◆ **Task requirements**: Say, as a bare number, how many lines of the listing hold "emph".

◆ **Records provided**:
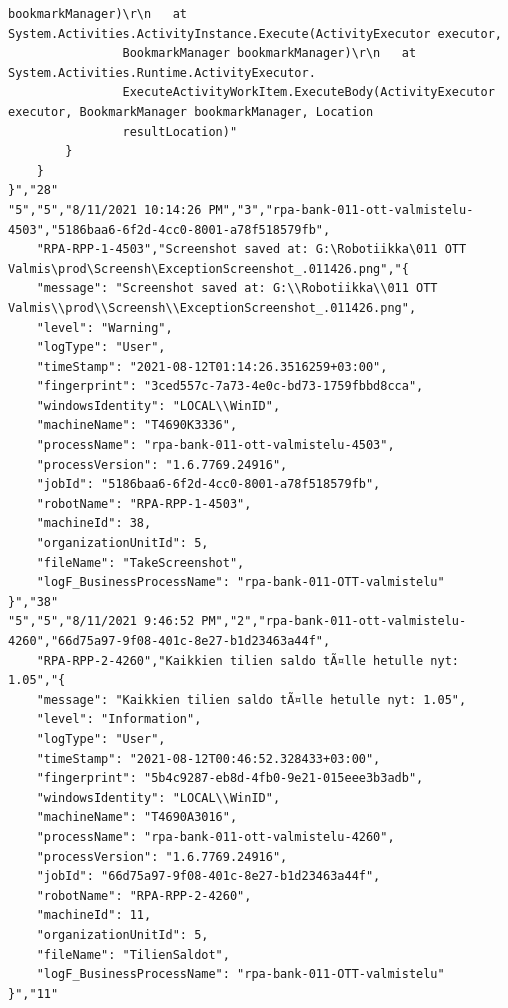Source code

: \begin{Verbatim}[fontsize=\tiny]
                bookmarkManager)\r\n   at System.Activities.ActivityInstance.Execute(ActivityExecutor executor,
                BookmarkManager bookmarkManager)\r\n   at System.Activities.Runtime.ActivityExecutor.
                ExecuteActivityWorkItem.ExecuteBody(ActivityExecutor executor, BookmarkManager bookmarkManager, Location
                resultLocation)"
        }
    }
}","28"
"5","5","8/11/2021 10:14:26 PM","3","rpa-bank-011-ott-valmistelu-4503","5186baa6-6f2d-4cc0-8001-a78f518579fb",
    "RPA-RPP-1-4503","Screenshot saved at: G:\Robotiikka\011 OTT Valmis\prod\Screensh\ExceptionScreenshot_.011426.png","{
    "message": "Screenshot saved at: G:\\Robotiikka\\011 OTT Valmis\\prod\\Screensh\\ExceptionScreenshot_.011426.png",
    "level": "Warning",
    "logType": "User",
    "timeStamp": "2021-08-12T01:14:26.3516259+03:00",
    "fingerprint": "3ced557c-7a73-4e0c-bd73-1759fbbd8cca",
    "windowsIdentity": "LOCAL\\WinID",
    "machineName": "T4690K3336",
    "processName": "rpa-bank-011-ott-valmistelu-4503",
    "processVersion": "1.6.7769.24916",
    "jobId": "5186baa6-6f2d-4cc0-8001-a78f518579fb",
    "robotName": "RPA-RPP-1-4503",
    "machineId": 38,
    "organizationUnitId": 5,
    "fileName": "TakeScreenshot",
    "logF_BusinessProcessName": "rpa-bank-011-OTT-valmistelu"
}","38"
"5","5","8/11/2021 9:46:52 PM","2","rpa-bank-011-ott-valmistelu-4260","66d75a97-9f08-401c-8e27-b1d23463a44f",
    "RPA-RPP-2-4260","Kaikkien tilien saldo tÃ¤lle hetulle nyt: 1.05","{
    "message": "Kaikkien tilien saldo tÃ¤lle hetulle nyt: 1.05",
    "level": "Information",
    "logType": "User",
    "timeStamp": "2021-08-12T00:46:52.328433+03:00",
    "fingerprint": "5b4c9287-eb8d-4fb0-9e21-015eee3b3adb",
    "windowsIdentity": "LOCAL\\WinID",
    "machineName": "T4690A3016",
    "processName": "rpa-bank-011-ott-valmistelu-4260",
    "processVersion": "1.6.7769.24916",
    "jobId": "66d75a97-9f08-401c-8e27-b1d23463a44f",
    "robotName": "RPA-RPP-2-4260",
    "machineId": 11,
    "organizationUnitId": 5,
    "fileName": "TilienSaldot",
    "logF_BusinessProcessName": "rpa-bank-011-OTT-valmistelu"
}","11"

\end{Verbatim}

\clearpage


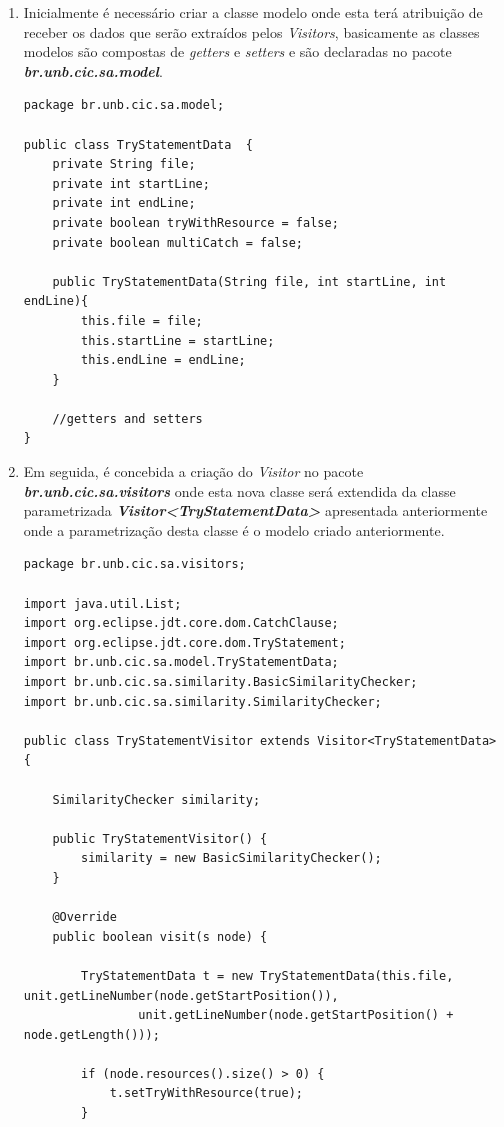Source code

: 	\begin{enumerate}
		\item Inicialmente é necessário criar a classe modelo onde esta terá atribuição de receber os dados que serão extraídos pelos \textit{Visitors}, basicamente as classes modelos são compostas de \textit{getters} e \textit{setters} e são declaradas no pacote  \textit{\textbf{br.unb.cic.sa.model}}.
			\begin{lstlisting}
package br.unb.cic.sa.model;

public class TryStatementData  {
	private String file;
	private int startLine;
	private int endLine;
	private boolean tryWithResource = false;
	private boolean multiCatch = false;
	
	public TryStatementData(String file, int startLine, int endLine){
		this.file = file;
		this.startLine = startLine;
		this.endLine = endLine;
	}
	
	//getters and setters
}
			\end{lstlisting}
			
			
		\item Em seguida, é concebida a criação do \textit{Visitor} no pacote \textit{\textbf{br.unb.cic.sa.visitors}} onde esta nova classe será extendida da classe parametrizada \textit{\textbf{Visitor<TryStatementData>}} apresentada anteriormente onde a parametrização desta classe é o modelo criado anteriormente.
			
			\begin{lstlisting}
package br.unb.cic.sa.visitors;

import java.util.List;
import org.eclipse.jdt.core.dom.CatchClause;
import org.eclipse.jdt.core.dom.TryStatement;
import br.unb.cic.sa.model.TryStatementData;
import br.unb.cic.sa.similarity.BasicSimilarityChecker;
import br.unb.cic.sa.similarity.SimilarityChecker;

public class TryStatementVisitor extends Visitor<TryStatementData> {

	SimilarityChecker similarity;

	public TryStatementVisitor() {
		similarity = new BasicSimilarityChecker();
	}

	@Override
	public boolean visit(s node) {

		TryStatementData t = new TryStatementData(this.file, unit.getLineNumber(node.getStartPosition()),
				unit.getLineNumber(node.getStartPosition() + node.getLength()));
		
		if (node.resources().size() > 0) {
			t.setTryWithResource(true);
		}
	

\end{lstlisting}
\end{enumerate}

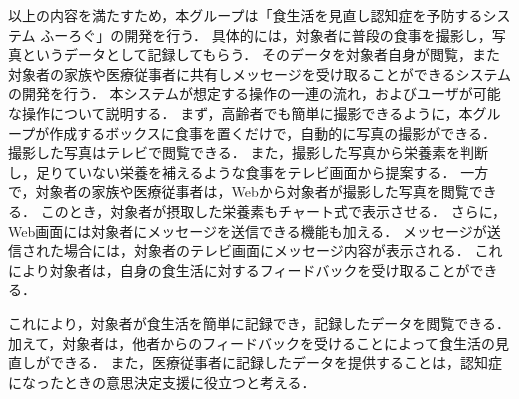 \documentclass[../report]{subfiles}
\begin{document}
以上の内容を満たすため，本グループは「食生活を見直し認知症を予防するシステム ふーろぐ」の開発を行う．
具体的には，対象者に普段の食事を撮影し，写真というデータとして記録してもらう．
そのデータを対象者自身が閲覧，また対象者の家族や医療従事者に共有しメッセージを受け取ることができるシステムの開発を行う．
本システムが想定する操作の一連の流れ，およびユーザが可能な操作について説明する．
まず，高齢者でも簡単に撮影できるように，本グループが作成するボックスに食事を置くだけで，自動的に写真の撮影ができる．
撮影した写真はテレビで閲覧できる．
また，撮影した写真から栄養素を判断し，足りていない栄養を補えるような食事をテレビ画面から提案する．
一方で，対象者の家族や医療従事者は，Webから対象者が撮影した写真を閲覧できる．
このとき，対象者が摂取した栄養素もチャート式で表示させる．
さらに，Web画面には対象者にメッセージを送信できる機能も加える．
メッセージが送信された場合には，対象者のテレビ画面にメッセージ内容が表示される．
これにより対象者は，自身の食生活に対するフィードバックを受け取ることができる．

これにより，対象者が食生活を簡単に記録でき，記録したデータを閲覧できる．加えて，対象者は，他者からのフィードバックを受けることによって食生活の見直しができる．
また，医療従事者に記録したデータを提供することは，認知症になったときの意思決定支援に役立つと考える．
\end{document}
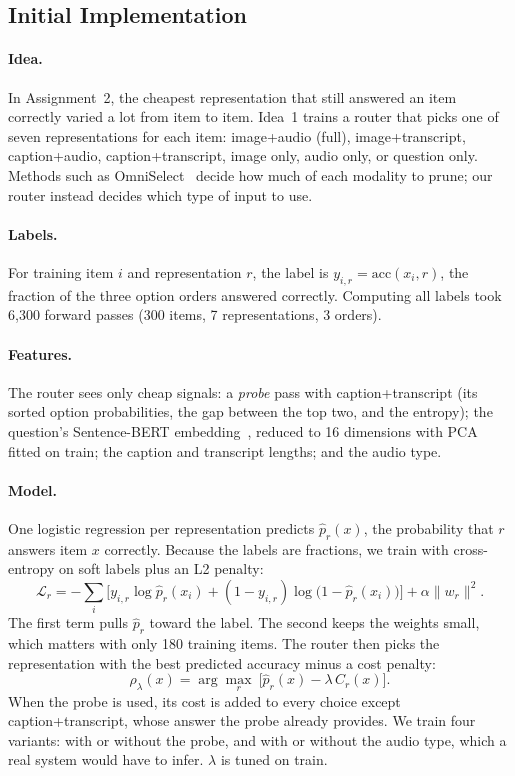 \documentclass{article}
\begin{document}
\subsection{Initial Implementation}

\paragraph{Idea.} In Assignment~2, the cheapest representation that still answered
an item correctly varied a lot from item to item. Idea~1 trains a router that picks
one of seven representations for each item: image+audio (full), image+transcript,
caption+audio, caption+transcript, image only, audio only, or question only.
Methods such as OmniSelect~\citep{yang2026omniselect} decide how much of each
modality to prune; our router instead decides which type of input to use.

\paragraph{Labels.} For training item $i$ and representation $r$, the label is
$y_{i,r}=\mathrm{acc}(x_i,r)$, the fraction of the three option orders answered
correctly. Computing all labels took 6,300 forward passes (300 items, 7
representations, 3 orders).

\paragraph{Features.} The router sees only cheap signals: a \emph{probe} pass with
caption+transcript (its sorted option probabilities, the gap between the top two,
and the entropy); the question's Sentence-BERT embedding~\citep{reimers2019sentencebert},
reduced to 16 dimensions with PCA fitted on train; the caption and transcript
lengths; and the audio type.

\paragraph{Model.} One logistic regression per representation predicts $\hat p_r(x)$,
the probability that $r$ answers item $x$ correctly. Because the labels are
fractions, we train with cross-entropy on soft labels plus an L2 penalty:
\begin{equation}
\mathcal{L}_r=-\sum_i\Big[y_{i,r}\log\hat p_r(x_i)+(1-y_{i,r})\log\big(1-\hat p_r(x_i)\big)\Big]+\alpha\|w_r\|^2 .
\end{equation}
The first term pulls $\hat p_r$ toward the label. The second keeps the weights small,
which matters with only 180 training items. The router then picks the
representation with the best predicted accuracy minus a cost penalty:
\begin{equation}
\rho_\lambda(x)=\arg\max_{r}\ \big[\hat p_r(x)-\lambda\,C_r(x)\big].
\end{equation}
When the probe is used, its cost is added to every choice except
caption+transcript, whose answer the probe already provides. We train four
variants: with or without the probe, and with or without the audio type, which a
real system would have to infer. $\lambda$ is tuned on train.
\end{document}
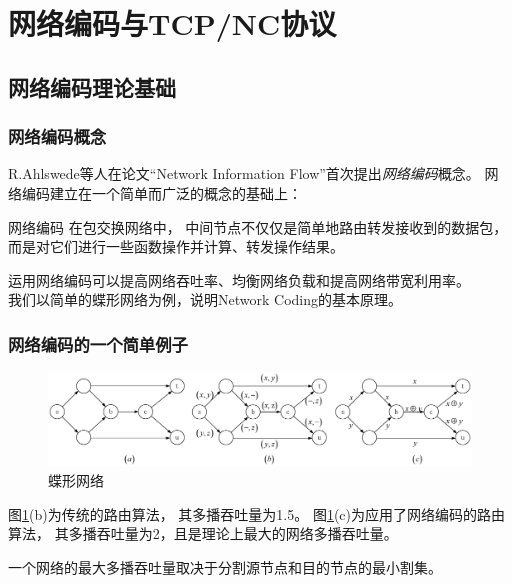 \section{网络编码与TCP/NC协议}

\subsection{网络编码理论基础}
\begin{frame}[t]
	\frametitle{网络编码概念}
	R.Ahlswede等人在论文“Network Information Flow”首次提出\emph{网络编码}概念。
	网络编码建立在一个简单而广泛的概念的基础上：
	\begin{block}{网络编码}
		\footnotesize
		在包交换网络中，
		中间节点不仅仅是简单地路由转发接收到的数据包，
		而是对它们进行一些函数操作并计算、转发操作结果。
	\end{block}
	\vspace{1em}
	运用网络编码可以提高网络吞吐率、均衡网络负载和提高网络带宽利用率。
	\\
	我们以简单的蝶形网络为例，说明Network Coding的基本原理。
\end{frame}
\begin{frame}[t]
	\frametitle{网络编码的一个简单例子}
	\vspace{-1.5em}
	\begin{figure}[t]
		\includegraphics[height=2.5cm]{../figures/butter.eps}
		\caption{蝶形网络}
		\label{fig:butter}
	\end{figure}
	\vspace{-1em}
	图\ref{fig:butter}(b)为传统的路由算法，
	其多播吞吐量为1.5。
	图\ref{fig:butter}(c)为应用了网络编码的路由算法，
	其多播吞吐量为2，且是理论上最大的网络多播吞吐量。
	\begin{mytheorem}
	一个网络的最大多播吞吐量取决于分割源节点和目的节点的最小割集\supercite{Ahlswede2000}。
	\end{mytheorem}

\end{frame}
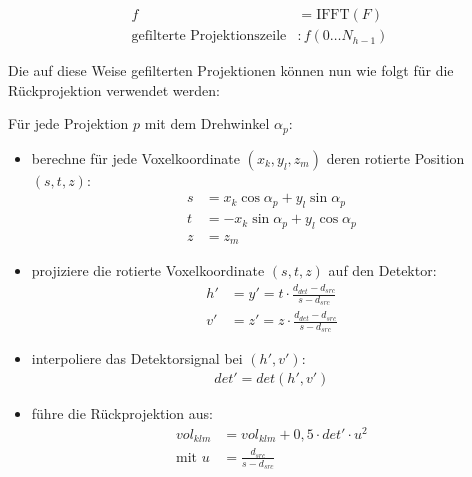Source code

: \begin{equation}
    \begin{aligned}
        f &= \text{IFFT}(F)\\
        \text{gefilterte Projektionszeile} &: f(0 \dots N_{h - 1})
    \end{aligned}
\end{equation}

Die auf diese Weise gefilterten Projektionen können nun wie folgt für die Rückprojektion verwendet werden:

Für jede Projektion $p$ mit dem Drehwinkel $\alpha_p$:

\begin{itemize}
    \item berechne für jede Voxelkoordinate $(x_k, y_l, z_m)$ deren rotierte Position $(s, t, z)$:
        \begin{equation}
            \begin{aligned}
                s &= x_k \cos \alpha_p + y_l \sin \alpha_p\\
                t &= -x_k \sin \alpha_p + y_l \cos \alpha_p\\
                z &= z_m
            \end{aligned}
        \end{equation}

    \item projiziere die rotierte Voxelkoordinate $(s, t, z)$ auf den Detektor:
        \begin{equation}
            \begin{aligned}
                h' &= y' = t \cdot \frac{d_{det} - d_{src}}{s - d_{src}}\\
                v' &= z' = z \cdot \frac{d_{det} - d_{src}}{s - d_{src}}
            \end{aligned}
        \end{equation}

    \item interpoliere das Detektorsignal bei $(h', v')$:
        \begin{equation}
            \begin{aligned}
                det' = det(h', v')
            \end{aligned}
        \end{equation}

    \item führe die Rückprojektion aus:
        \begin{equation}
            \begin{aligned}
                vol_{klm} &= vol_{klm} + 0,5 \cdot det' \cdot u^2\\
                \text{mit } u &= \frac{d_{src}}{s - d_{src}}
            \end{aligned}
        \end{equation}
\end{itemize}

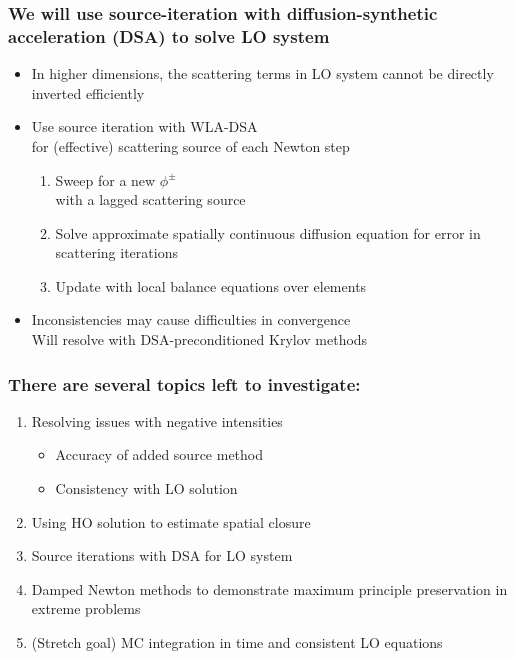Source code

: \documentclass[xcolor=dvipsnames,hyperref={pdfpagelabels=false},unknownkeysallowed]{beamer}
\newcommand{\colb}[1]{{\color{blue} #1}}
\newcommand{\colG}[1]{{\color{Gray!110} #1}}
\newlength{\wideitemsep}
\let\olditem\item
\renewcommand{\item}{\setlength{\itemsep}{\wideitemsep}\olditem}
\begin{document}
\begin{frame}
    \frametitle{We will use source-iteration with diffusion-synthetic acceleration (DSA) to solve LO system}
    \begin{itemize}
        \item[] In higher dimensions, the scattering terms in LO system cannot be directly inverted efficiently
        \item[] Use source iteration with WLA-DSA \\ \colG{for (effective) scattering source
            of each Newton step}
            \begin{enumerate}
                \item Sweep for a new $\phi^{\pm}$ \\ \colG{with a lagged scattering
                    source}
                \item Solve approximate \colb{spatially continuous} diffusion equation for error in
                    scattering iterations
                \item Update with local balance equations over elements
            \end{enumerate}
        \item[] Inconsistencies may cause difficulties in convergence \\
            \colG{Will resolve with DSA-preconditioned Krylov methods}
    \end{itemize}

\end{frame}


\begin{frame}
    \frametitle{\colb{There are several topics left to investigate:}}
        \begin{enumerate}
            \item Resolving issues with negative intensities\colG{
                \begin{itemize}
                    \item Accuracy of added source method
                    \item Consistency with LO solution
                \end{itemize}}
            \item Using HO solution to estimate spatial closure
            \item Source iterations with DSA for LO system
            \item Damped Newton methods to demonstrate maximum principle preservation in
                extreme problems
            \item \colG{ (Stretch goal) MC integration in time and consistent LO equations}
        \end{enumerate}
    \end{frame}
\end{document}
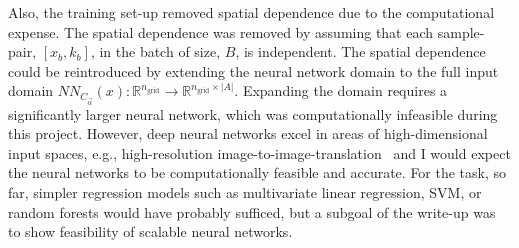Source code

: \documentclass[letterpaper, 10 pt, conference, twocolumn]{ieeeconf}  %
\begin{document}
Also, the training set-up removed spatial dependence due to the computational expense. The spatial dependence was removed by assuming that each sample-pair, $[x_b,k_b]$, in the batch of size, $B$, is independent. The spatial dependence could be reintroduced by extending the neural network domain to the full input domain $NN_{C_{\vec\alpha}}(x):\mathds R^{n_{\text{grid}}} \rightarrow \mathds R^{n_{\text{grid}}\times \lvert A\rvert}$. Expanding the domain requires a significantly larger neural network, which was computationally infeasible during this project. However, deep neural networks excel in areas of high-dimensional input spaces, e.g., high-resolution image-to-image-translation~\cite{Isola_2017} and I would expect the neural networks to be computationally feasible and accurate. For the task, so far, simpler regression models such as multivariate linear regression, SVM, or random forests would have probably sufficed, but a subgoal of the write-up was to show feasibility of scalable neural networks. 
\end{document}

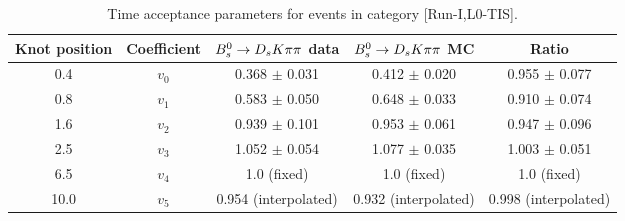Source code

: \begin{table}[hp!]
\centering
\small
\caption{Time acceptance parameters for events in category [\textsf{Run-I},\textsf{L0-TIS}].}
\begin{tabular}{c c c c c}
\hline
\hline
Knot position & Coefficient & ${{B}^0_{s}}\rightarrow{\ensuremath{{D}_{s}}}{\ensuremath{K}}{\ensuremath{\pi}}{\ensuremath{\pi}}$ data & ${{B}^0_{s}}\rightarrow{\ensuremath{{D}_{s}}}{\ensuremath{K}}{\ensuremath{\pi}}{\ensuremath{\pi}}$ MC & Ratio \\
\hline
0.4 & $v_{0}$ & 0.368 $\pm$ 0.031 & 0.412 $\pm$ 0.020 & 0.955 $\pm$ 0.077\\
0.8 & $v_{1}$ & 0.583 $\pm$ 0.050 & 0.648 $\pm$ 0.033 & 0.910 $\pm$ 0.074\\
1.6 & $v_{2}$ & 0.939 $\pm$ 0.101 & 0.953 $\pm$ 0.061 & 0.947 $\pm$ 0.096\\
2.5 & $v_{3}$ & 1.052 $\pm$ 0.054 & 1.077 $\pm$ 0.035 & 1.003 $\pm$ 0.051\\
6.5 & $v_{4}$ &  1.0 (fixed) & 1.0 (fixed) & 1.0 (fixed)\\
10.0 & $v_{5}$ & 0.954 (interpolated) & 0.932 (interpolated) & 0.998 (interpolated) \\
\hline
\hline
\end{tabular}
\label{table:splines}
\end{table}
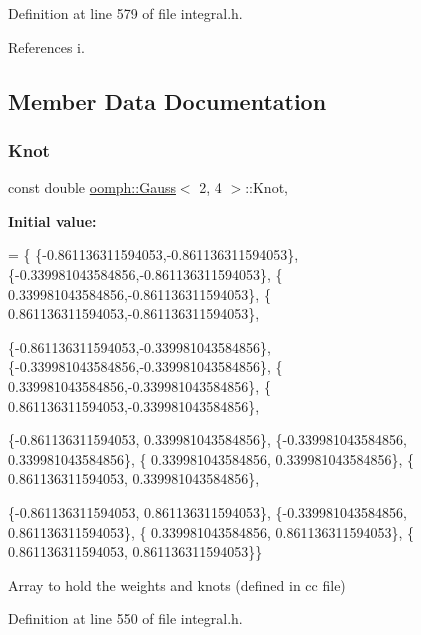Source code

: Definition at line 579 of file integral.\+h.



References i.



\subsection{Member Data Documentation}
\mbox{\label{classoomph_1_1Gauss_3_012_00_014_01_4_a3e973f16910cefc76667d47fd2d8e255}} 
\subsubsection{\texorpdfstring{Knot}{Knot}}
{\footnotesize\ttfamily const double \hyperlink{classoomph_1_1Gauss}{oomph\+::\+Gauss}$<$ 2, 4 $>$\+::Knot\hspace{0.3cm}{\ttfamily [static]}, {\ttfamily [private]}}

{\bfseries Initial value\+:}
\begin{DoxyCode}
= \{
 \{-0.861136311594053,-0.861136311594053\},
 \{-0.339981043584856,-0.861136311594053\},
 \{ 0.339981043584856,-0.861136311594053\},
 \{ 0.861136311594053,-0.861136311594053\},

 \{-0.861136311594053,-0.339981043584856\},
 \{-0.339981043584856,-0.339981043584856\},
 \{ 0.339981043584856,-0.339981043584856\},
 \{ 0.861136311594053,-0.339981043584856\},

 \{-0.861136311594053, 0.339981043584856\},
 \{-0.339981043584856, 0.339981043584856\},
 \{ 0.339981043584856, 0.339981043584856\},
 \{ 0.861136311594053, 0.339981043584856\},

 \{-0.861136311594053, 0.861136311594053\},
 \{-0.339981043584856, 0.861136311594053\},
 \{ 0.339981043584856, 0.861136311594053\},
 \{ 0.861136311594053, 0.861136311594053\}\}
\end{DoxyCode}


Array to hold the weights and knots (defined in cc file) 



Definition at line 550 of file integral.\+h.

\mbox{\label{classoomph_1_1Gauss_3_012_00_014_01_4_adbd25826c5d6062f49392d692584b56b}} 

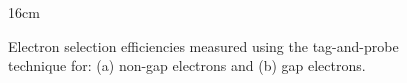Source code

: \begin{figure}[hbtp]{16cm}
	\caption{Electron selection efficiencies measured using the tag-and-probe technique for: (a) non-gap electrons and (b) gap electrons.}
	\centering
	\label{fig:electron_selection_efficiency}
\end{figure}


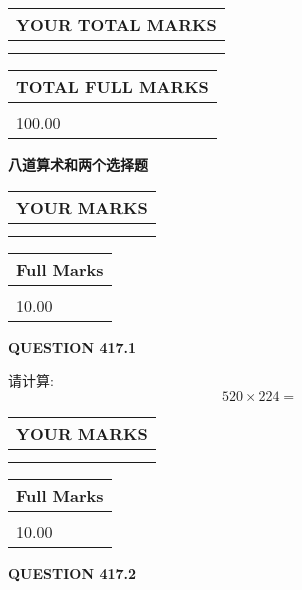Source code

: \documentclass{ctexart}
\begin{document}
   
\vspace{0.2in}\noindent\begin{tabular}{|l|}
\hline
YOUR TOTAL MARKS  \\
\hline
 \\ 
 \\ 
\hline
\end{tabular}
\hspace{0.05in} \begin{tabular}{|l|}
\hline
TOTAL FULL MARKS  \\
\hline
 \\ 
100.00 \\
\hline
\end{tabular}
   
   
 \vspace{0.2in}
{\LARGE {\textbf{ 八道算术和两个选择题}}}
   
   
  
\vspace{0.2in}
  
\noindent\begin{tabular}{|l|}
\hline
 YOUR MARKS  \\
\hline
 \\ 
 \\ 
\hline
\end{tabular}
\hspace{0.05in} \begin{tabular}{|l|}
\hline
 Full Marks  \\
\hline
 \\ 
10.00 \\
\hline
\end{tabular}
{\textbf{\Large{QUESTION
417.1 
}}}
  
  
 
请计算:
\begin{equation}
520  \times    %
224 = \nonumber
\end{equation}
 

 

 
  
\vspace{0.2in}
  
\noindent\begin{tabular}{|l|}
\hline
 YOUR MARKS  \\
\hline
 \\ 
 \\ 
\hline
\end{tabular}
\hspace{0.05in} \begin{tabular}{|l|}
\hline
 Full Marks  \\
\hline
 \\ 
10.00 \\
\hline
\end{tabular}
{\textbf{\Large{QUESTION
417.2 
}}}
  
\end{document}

◆ **Task solution**: 2